Exploiting Efficiency Vulnerabilities in Dynamic Deep Learning Systems
This addresses security risks for real-world deployments of deep learning under strict latency and resource constraints, though it appears incremental as it builds on existing attack strategies and defense gaps.
This paper investigates security vulnerabilities in dynamic deep learning systems (DDLSs) that use input-adaptive computation for efficiency, revealing how adversaries can exploit these systems to cause excessive latency and energy usage, potentially leading to denial-of-service attacks.

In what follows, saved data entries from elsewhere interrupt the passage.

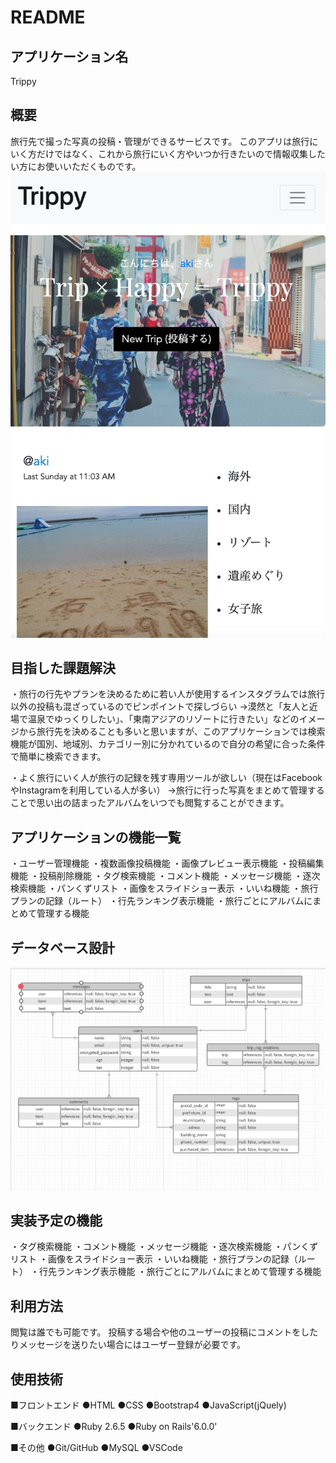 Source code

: # README

## アプリケーション名
Trippy

## 概要
旅行先で撮った写真の投稿・管理ができるサービスです。
このアプリは旅行にいく方だけではなく、これから旅行にいく方やいつか行きたいので情報収集したい方にお使いいただくものです。
![トップページ](app/assets/images/top.jpg)

## 目指した課題解決
・旅行の行先やプランを決めるために若い人が使用するインスタグラムでは旅行以外の投稿も混ざっているのでピンポイントで探しづらい
→漠然と「友人と近場で温泉でゆっくりしたい」、「東南アジアのリゾートに行きたい」などのイメージから旅行先を決めることも多いと思いますが、このアプリケーションでは検索機能が国別、地域別、カテゴリー別に分かれているので自分の希望に合った条件で簡単に検索できます。

・よく旅行にいく人が旅行の記録を残す専用ツールが欲しい（現在はFacebookやInstagramを利用している人が多い）
→旅行に行った写真をまとめて管理することで思い出の詰まったアルバムをいつでも閲覧することができます。

## アプリケーションの機能一覧
・ユーザー管理機能
・複数画像投稿機能
・画像プレビュー表示機能
・投稿編集機能
・投稿削除機能
・タグ検索機能
・コメント機能
・メッセージ機能
・逐次検索機能
・パンくずリスト
・画像をスライドショー表示
・いいね機能
・旅行プランの記録（ルート）
・行先ランキング表示機能
・旅行ごとにアルバムにまとめて管理する機能

## データベース設計
![ER図](app/assets/images/database.png)


## 実装予定の機能
・タグ検索機能
・コメント機能
・メッセージ機能
・逐次検索機能
・パンくずリスト
・画像をスライドショー表示
・いいね機能
・旅行プランの記録（ルート）
・行先ランキング表示機能
・旅行ごとにアルバムにまとめて管理する機能

## 利用方法
閲覧は誰でも可能です。
投稿する場合や他のユーザーの投稿にコメントをしたりメッセージを送りたい場合にはユーザー登録が必要です。

## 使用技術
■フロントエンド
●HTML
●CSS
●Bootstrap4
●JavaScript(jQuely)

■バックエンド
●Ruby 2.6.5
●Ruby on Rails'6.0.0'

■その他
●Git/GitHub
●MySQL
●VSCode

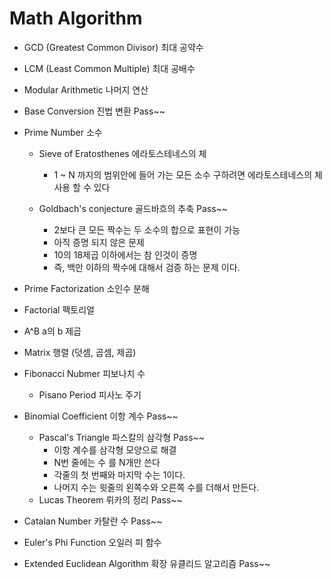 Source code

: 
# Math Algorithm 

- GCD (Greatest Common Divisor)   최대 공약수
- LCM (Least Common Multiple)     최대 공배수
- Modular Arithmetic              나머지 연산
- Base Conversion                 진법 변환  Pass~~
- Prime Number                    소수
   * Sieve of Eratosthenes        에라토스테네스의 체
     * 1 ~ N 까지의 범위안에 들어 가는 모든 소수 구하려면 에라토스테네스의 체 사용 할 수 있다 

   * Goldbach's conjecture        골드바흐의 추축 Pass~~
     * 2보다 큰 모든 짝수는 두 소수의 합으로 표현이 가능
     * 아직 증명 되지 않은 문제 
     * 10의 18제곱 이하에서는 참 인것이 증명 
     * 즉, 백만 이하의 짝수에 대해서 검증 하는 문제 이다.

- Prime Factorization             소인수 분해
- Factorial                       팩토리얼
- A^B                             a의 b 제곱
- Matrix                          행렬 (덧셈, 곱셈, 제곱)
- Fibonacci Nubmer                피보나치 수           
   * Pisano Period                피사노 주기

- Binomial Coefficient            이항 계수        Pass~~
    * Pascal's Triangle           파스칼의 삼각형 Pass~~
      * 이항 계수를 삼각형 모양으로 해결
      * N번 줄에는 수 를 N개만 쓴다
      * 각줄의 첫 번째와 마지막 수는 1이다.
      * 나머지 수는 윗줄의 왼쪽수와 오른쪽 수를 더해서 만든다.
    * Lucas Theorem               뤼카의 정리     Pass~~

- Catalan Number                  카탈란 수       Pass~~ 

- Euler's Phi Function            오일러 피 함수 
- Extended Euclidean Algorithm    확장 유클리드 알고리즘 Pass~~
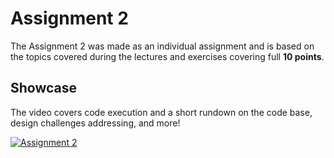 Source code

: # Assignment 2

The Assignment 2 was made as an individual assignment and is based on the topics covered during the lectures and exercises covering full **10 points**.

## Showcase

The video covers code execution and a short rundown on the code base, design challenges addressing, and more!

[![Assignment 2](https://i.ytimg.com/vi/sDAP-c-c22E/maxresdefault.jpg)](https://youtu.be/sDAP-c-c22E)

The growing deployment of deep learning models in real-world environments has intensified the need for efficient inference under strict latency and resource constraints. To meet these demands, dynamic deep learning systems (DDLSs) have emerged, offering input-adaptive computation to optimize runtime efficiency. While these systems succeed in reducing cost, their dynamic nature introduces subtle and underexplored security risks. In particular, input-dependent execution pathways create opportunities for adversaries to degrade efficiency, resulting in excessive latency, energy usage, and potential denial-of-service in time-sensitive deployments. This work investigates the security implications of dynamic behaviors in DDLSs and reveals how current systems expose efficiency vulnerabilities exploitable by adversarial inputs. Through a survey of existing attack strategies, we identify gaps in the coverage of emerging model architectures and limitations in current defense mechanisms. Building on these insights, we propose to examine the feasibility of efficiency attacks on modern DDLSs and develop targeted defenses to preserve robustness under adversarial conditions.